[Data excerpts]
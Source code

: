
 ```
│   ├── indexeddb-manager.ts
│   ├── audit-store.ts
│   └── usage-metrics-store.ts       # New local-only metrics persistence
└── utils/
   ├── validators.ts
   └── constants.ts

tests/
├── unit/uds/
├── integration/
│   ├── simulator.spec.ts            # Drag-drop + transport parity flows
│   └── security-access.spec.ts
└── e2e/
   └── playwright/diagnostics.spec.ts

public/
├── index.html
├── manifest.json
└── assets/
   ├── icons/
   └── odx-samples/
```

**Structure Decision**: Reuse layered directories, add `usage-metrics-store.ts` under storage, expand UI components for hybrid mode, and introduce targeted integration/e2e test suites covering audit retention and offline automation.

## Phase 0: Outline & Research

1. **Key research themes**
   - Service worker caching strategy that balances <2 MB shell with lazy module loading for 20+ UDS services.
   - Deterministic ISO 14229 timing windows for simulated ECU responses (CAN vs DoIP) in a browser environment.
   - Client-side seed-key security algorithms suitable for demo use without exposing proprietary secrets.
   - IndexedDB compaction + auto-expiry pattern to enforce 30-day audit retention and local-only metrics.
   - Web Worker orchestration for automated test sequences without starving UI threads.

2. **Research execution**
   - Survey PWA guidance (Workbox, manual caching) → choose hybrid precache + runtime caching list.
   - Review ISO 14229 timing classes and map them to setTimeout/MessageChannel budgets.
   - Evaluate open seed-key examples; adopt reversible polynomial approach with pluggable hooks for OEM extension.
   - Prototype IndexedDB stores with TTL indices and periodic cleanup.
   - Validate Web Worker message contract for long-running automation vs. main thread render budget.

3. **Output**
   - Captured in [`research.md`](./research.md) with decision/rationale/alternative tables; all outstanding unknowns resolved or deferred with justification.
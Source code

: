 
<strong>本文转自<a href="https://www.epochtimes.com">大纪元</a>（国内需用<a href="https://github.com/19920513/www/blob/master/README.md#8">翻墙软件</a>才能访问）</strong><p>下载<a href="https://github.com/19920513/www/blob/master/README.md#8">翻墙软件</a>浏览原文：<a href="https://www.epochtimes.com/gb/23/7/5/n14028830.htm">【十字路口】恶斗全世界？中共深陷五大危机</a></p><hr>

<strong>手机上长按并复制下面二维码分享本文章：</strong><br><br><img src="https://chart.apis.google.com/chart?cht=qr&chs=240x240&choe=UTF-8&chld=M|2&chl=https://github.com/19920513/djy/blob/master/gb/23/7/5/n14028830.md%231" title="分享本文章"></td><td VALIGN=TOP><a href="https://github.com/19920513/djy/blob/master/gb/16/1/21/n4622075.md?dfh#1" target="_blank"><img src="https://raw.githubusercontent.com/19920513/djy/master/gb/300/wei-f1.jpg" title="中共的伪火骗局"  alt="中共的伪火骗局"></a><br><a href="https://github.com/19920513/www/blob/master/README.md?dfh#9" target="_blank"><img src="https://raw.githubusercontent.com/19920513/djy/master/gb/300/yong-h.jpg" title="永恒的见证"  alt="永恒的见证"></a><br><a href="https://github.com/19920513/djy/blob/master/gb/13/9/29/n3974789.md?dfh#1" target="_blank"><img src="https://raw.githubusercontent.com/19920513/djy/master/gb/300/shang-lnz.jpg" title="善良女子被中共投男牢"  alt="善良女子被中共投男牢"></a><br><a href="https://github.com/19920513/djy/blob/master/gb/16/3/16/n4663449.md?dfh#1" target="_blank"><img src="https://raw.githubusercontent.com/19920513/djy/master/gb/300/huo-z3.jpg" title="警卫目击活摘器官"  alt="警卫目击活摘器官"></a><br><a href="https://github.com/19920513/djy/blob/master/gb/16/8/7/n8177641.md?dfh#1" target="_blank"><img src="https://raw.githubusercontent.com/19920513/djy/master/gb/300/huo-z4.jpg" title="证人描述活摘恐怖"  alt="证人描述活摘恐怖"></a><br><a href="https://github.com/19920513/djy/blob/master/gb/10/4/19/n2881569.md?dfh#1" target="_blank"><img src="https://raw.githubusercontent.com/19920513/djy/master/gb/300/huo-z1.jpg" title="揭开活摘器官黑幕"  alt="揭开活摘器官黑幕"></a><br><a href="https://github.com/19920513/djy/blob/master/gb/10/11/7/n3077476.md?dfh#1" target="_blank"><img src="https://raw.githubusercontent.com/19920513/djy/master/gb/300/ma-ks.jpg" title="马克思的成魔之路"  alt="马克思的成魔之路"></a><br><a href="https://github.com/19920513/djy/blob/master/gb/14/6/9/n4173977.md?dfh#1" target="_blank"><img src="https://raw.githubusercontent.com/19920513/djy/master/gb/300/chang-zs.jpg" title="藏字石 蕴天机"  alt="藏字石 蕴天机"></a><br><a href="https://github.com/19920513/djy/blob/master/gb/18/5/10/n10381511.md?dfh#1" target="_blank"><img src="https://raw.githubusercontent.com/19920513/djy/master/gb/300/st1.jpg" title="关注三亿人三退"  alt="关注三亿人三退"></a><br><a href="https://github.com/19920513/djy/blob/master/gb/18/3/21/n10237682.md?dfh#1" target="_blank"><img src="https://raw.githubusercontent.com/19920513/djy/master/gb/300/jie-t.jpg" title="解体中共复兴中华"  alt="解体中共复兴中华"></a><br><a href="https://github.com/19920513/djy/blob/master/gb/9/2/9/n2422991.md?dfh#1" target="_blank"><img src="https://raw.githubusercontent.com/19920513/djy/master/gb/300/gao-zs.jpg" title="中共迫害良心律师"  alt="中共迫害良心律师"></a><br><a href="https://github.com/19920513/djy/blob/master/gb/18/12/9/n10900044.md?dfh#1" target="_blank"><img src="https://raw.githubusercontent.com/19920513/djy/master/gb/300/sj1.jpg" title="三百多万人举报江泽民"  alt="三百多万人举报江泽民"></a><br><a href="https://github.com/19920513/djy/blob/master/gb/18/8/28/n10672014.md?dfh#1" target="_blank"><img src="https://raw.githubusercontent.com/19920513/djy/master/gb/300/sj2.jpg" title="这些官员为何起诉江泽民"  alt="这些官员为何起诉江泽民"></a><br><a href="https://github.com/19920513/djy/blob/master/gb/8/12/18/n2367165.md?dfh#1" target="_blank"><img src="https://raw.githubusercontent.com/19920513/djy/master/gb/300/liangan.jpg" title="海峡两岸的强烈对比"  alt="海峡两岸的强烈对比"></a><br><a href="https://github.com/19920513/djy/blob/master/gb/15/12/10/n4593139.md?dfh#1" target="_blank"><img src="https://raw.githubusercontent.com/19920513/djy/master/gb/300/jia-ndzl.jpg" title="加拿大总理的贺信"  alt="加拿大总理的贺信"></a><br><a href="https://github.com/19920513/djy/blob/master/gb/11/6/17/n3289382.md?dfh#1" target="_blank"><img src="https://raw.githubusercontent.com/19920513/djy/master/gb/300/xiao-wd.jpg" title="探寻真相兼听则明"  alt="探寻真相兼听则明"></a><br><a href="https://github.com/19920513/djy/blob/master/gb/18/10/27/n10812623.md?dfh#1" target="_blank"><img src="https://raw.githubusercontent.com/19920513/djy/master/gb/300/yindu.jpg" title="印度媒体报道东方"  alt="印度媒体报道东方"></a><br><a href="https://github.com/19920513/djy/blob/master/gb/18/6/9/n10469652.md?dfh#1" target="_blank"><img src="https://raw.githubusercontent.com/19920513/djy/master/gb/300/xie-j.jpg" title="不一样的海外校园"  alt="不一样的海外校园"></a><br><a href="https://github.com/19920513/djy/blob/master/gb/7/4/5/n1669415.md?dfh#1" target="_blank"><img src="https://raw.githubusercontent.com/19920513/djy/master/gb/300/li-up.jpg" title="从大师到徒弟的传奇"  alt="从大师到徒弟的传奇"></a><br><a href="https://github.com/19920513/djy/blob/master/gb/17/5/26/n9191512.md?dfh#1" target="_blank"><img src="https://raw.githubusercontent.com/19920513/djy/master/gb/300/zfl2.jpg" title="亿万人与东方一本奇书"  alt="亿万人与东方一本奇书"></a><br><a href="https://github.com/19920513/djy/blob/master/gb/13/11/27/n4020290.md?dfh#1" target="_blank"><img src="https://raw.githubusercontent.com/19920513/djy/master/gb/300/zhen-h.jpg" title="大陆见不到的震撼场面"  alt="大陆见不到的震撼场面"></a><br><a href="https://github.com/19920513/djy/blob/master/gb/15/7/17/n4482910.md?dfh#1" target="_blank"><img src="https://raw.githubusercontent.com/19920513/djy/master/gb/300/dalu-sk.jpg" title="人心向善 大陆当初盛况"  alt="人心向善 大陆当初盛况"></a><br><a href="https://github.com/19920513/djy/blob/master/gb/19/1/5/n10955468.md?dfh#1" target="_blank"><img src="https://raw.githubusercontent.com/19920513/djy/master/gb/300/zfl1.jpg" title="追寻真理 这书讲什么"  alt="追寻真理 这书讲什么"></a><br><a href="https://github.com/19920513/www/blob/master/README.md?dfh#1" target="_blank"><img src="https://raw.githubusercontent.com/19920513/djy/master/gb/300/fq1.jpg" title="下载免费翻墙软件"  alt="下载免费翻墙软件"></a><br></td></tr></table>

Exercise goal
Using the records given above, list every line that includes the word "caching".

Solution to this task
   - Service worker caching strategy that balances <2 MB shell with lazy module loading for 20+ UDS services.
   - Survey PWA guidance (Workbox, manual caching) → choose hybrid precache + runtime caching list.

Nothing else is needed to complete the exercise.